§ WORK REQUEST: Output exactly the lines spanning from the line containing "Organization \\[4pt]" to the last line of the entries, inclusive.

[Dataset entries]
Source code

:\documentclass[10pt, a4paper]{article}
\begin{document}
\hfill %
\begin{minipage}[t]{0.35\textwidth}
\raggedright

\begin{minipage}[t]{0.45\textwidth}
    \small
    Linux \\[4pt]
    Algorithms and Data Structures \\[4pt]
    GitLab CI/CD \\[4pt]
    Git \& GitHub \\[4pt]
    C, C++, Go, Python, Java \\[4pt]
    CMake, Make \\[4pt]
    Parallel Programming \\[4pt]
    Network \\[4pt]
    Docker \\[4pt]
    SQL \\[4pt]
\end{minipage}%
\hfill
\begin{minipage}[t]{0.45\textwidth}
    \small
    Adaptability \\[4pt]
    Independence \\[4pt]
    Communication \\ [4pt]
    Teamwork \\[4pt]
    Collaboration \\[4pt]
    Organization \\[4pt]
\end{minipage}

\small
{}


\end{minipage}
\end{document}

§ RESPONSE:
    Organization \\[4pt]
\end{minipage}

\small
{}


\end{minipage}
\end{document}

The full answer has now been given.